[[ Given entries open ]]
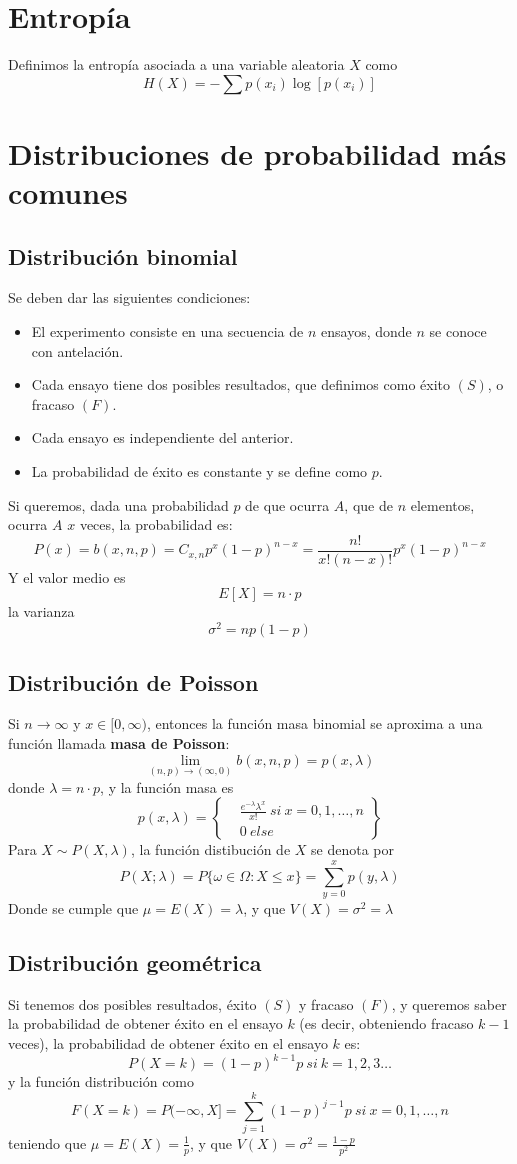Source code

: \documentclass{./Probabilidad.tex}
\begin{document}
\section{Entropía}
Definimos la entropía asociada a una variable aleatoria $X$ como
$$
H(X)= -\sum p(x_{i}) \log[p(x_{i})]
$$
\section{Distribuciones de probabilidad más comunes}
\subsection{Distribución binomial}
Se deben dar las siguientes condiciones:
\begin{itemize}
	\item El experimento consiste en una secuencia de $n$ ensayos, donde $n$ se conoce con antelación.
	\item Cada ensayo tiene dos posibles resultados, que definimos como éxito $(S)$, o fracaso $(F)$.
	\item Cada ensayo es independiente del anterior.
	\item La probabilidad de éxito es constante y se define como $p$. 
\end{itemize}
Si queremos, dada una probabilidad $p$ de que ocurra $A$, que de $n$ elementos, ocurra $A$ $x$ veces, la probabilidad es:     
\[
	P(x) = b(x,n,p) = C_{x,n}p^{x}(1-p)^{n-x} = \frac{n!}{x!(n-x)!}p^{x}(1-p)^{n-x}
\]
Y el valor medio es
\[
	E[X] = n\cdot p
\]
la varianza
\[
	\sigma ^{2}= np(1-p)
\]
\subsection{Distribución de Poisson}
Si $n \to \infty$ y $x \in [0, \infty)$, entonces la función masa binomial se aproxima a una función llamada \textbf{masa de Poisson}:
\[
	\lim_{(n,p) \to (\infty,0)} b(x,n,p)=p(x,\lambda) 
\]
donde $\lambda = n\cdot p$, y la función masa es
\[
	p(x,\lambda) = \left\{
		\begin{matrix}
			&\frac{e^{-\lambda} \lambda^{x}}{x!}~si~x=0,1,\dots ,n\\
			&0~else
	\end{matrix}\right\}
\]
Para $X\sim P(X,\lambda)$, la función distibución de $X$ se denota por
\[
	P(X;\lambda)=P \{ \omega \in \Omega : X \leq x\} = \sum_{y=0}^{x} p(y,\lambda)
\]
Donde se cumple que $\mu = E(X) = \lambda$, y que $V(X) = \sigma ^{2} = \lambda$ 
\subsection{Distribución geométrica}
Si tenemos dos posibles resultados, éxito $(S)$ y fracaso $(F)$, y queremos saber la probabilidad de obtener éxito en el ensayo $k$ (es decir, obteniendo fracaso $k-1$ veces), la probabilidad de obtener éxito en el ensayo $k$ es:     
\[
	P(X=k)=(1-p)^{k-1}p~si~k=1,2,3\dots 
\]
y la función distribución como
\[
	F(X=k)=P(-\infty,X]= \sum_{j=1}^{k} (1-p)^{j-1}p~si~x=0,1,\dots ,n
\]
teniendo que $\mu=E(X)=\frac{1}{p}$, y que $V(X)=\sigma ^{2}= \frac{1-p}{p ^{2}}$
\end{document}
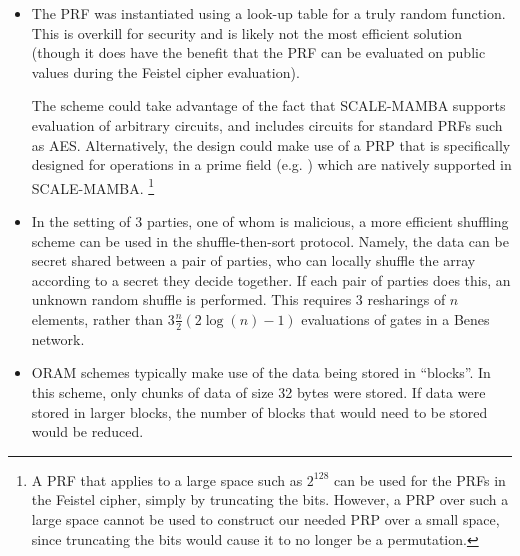 \begin{itemize}

\item
The PRF was instantiated using a look-up table for a truly random function.
This is overkill for security and is likely not the most efficient solution
(though it does have the benefit that the PRF can be evaluated on 
public values during the Feistel cipher evaluation).

The scheme could take advantage of the fact that SCALE-MAMBA supports
evaluation of arbitrary circuits, and includes circuits for 
standard PRFs such as AES. 
Alternatively, the design could make use of a PRP that is specifically
designed for operations in a prime field (e.g. \cite{albrecht2016mimc})
which are natively supported in SCALE-MAMBA.
\footnote{
A PRF that applies to a large space such as $2^{128}$
can be used for the PRFs in the Feistel cipher, simply by truncating the bits.
However, a PRP over such a large space cannot be used to 
construct our needed PRP over a small space, since
truncating the bits would cause it to no longer be a permutation.}

\item
In the setting of 3 parties, one of whom is malicious,
a more efficient shuffling scheme can be used in the shuffle-then-sort protocol.
Namely, the data can be secret shared between a pair of parties,
who can locally shuffle the array according to a secret they decide together.
If each pair of parties does this, an unknown random shuffle is performed.
This requires 3 resharings of $n$ elements, rather than 3$\frac{n}{2} (2\log(n) - 1)$ evaluations of gates in a Benes network.

\item
ORAM schemes typically make use of the data being stored in ``blocks''.
In this scheme, only chunks of data of size 32 bytes were stored.
If data were stored in larger blocks, the number of blocks
that would need to be stored would be reduced.


\end{itemize}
[[ Given entries closed ]]
- [Task item]: If a line in the records above has the word "éxito", copy it.

- [Written solution]:
	\item Cada ensayo tiene dos posibles resultados, que definimos como éxito $(S)$, o fracaso $(F)$.
	\item La probabilidad de éxito es constante y se define como $p$. 
Si tenemos dos posibles resultados, éxito $(S)$ y fracaso $(F)$, y queremos saber la probabilidad de obtener éxito en el ensayo $k$ (es decir, obteniendo fracaso $k-1$ veces), la probabilidad de obtener éxito en el ensayo $k$ es:     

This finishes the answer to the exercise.